─── Recorded information ───

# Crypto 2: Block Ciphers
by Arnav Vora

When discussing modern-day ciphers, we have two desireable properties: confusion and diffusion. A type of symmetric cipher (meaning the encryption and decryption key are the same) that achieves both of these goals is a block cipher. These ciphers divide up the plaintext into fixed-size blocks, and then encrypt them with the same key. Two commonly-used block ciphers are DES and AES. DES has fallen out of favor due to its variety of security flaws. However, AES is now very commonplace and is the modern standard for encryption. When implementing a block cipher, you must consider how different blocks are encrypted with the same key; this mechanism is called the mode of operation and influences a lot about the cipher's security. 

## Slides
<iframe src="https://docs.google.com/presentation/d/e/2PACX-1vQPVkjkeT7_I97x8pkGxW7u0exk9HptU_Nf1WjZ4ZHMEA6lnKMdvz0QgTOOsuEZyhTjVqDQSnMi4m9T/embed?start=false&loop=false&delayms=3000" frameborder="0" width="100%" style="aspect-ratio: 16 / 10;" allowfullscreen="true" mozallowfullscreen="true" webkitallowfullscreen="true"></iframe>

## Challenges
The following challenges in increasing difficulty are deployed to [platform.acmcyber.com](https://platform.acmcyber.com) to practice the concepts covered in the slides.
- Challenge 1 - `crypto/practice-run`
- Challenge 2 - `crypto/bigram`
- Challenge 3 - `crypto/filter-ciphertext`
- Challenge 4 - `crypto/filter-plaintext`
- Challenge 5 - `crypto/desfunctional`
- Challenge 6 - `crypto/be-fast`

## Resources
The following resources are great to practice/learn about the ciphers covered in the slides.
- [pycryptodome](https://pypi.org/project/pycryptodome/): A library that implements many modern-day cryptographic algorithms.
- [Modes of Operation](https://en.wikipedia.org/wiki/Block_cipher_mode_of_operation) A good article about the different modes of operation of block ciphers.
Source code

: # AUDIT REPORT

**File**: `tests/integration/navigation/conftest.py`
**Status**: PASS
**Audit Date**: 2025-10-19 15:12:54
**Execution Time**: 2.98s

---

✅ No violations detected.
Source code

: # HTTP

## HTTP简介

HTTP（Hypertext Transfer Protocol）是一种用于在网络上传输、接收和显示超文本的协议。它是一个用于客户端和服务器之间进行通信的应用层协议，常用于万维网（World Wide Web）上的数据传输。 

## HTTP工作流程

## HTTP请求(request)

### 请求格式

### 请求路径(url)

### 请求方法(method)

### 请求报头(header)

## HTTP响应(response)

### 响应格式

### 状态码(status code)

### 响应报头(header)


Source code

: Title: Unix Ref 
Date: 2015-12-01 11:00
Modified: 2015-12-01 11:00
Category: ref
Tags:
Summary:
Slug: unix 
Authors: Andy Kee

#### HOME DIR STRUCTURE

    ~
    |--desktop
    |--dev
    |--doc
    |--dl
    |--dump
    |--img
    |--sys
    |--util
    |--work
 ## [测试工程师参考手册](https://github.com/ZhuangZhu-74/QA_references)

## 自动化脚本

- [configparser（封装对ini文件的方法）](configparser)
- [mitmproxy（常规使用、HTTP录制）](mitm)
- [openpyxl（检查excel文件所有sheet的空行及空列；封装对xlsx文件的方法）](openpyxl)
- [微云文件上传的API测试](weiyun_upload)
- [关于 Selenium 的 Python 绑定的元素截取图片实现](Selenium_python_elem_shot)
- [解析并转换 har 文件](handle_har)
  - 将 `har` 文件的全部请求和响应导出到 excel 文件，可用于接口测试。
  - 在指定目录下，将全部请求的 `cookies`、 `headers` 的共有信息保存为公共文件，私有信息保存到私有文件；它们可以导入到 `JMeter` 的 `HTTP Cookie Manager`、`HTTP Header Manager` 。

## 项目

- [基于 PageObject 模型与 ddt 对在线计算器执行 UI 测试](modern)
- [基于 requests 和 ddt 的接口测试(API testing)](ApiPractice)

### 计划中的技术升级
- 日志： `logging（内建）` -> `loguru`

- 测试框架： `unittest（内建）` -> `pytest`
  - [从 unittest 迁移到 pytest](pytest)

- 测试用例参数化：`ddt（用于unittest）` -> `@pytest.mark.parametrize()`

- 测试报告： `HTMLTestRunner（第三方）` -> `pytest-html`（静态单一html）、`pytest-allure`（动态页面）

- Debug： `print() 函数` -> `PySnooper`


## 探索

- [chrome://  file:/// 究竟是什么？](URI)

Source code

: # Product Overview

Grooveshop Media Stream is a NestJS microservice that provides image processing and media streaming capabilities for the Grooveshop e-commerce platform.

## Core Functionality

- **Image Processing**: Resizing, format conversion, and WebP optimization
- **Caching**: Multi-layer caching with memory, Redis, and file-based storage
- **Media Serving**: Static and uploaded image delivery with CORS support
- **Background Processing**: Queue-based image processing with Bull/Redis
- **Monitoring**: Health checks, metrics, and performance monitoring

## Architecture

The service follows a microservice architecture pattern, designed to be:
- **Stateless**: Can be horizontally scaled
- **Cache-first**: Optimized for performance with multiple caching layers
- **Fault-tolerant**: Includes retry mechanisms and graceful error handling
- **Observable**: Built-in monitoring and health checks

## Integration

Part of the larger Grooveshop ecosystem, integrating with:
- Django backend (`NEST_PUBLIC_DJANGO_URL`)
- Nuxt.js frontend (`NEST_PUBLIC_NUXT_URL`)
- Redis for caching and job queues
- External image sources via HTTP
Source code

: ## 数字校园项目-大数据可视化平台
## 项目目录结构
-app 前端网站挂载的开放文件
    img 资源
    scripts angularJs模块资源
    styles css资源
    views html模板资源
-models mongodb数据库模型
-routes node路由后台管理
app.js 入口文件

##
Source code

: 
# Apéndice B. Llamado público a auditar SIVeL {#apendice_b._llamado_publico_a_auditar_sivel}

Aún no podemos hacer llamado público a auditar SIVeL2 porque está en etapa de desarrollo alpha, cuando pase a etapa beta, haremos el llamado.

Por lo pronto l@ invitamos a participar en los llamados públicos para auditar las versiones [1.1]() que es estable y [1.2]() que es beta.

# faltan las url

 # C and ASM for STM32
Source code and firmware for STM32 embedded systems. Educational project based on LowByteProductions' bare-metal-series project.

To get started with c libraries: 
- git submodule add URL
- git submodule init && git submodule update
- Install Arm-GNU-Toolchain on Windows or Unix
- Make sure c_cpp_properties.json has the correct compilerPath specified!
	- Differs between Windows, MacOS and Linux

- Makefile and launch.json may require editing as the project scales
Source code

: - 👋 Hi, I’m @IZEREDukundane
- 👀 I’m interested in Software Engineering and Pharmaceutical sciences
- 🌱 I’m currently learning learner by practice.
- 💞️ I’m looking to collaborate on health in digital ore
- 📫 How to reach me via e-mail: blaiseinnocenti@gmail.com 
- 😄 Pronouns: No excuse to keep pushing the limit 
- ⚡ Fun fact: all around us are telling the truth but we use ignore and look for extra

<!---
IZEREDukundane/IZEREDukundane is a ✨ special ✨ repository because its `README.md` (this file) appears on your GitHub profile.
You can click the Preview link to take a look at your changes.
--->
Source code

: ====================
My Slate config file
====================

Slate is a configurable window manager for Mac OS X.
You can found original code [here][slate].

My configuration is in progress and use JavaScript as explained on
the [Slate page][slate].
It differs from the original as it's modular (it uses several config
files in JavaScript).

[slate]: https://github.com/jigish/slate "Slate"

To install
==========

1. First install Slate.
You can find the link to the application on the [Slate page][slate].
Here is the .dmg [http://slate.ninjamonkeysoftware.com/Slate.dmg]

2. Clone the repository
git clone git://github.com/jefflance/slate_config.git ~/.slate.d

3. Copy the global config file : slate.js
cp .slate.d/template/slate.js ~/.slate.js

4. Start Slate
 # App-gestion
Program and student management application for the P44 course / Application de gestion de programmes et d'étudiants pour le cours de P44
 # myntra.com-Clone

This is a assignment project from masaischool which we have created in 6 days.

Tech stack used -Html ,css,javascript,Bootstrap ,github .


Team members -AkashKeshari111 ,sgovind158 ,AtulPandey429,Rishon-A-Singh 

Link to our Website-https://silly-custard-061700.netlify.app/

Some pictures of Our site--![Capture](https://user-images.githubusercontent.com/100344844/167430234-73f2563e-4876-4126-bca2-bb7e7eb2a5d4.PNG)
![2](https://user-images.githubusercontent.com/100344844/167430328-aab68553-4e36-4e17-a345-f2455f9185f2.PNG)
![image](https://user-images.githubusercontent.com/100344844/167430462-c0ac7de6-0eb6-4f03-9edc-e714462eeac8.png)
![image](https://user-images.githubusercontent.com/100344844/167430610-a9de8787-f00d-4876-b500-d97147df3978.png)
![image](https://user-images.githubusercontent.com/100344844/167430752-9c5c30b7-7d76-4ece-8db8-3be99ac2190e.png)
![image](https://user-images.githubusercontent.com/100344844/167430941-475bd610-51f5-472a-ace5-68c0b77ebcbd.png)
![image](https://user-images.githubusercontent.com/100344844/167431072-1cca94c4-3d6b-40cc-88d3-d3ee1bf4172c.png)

───

# [About this task]
Using the records above, report each line with the string "Redis".

# [Completed exercise]
- **Caching**: Multi-layer caching with memory, Redis, and file-based storage
- **Background Processing**: Queue-based image processing with Bull/Redis
- Redis for caching and job queues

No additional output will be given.